Lets say, I have defined a function like

var f = function(cb){cb()};

Now, if I pass a callback function it will work:

f(()=>{console.log("ccb")}); //print: ccb

But if I pass a argument, in this case x will be undefined:

f((x)=>{console.log("x:"+x);}); // x will be undefined

so one solution is to use closure,

function cba(x){
      return function(){
        console.log("ccbbaa:"+x)
      }
}

f(cba(20)); //will work give output: ccbbaa:20

But if I am trying to achieve closure using inplace function, considering xx is defined.

var xx = 20;
f(function(xx){
    return function(){
        console.log("xxx: "+xx)
    }
});

callback inside f is not even called. Why? How will we can use this inline function to make it work? I am studying closures so wanted to understand this. Any help is appreciated.

Answer 1

In your code you're not calling your inline function with xx . You're just passing the inline function to f which will be executed it but that will not print anything because the called inline function simply returns another function which is then never called.
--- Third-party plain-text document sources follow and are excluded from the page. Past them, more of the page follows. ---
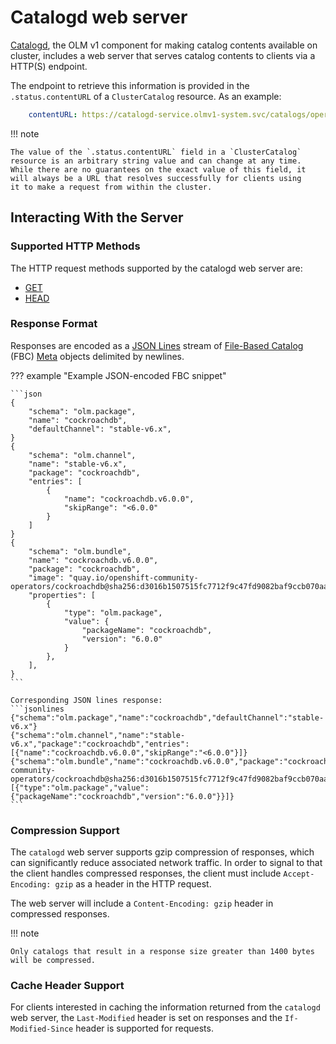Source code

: # Catalogd web server

[Catalogd](https://github.com/operator-framework/catalogd), the OLM v1 component for making catalog contents available on cluster, includes
a web server that serves catalog contents to clients via a HTTP(S) endpoint.

The endpoint to retrieve this information is provided in the `.status.contentURL` of a `ClusterCatalog` resource.
As an example:

```yaml
    contentURL: https://catalogd-service.olmv1-system.svc/catalogs/operatorhubio/all.json
```

!!! note

    The value of the `.status.contentURL` field in a `ClusterCatalog` resource is an arbitrary string value and can change at any time.
    While there are no guarantees on the exact value of this field, it will always be a URL that resolves successfully for clients using
    it to make a request from within the cluster.

## Interacting With the Server

### Supported HTTP Methods

The HTTP request methods supported by the catalogd web server are:

- [GET](https://developer.mozilla.org/en-US/docs/Web/HTTP/Methods/GET)
- [HEAD](https://developer.mozilla.org/en-US/docs/Web/HTTP/Methods/HEAD)

### Response Format

Responses are encoded as a [JSON Lines](https://jsonlines.org/) stream of [File-Based Catalog](https://olm.operatorframework.io/docs/reference/file-based-catalogs) (FBC) [Meta](https://olm.operatorframework.io/docs/reference/file-based-catalogs/#schema) objects delimited by newlines.

??? example "Example JSON-encoded FBC snippet"

    ```json
    {
        "schema": "olm.package",
        "name": "cockroachdb",
        "defaultChannel": "stable-v6.x",
    }
    {
        "schema": "olm.channel",
        "name": "stable-v6.x",
        "package": "cockroachdb",
        "entries": [
            {
                "name": "cockroachdb.v6.0.0",
                "skipRange": "<6.0.0"
            }
        ]
    }
    {
        "schema": "olm.bundle",
        "name": "cockroachdb.v6.0.0",
        "package": "cockroachdb",
        "image": "quay.io/openshift-community-operators/cockroachdb@sha256:d3016b1507515fc7712f9c47fd9082baf9ccb070aaab58ed0ef6e5abdedde8ba",
        "properties": [
            {
                "type": "olm.package",
                "value": {
                    "packageName": "cockroachdb",
                    "version": "6.0.0"
                }
            },
        ],
    }
    ```

    Corresponding JSON lines response:
    ```jsonlines
    {"schema":"olm.package","name":"cockroachdb","defaultChannel":"stable-v6.x"}
    {"schema":"olm.channel","name":"stable-v6.x","package":"cockroachdb","entries":[{"name":"cockroachdb.v6.0.0","skipRange":"<6.0.0"}]}
    {"schema":"olm.bundle","name":"cockroachdb.v6.0.0","package":"cockroachdb","image":"quay.io/openshift-community-operators/cockroachdb@sha256:d3016b1507515fc7712f9c47fd9082baf9ccb070aaab58ed0ef6e5abdedde8ba","properties":[{"type":"olm.package","value":{"packageName":"cockroachdb","version":"6.0.0"}}]}
    ```

### Compression Support

The `catalogd` web server supports gzip compression of responses, which can significantly reduce associated network traffic.  In order to signal to that the client handles compressed responses, the client must include `Accept-Encoding: gzip` as a header in the HTTP request.

The web server will include a `Content-Encoding: gzip` header in compressed responses.

!!! note

    Only catalogs that result in a response size greater than 1400 bytes will be compressed.

### Cache Header Support

For clients interested in caching the information returned from the `catalogd` web server, the `Last-Modified` header is set
on responses and the `If-Modified-Since` header is supported for requests.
 var f = function(cb){cb()}; var xx = 20; f((function(xx){ return function(){ console.log("xxx: "+xx) } })(xx));

Answer 2

Use bind to bind the parameter:

 const f = function(x){x()}; const param = 12 f(function(x){ console.log("ccbbaa:"+x) }.bind(null, param))

Answer 3

The only way to make this work is to give the anonymous function a default value for xx

f(function(xx=20){
    (function(){
        console.log("xxx: "+xx)
    })(xx);
});

Answer 4

inline function returns another function which is never called.

 var f = function(cb){cb()};
    var xx = 20;
    f((function(xx){
        return function(){
            console.log("xxx: "+xx)
        }
    })(xx));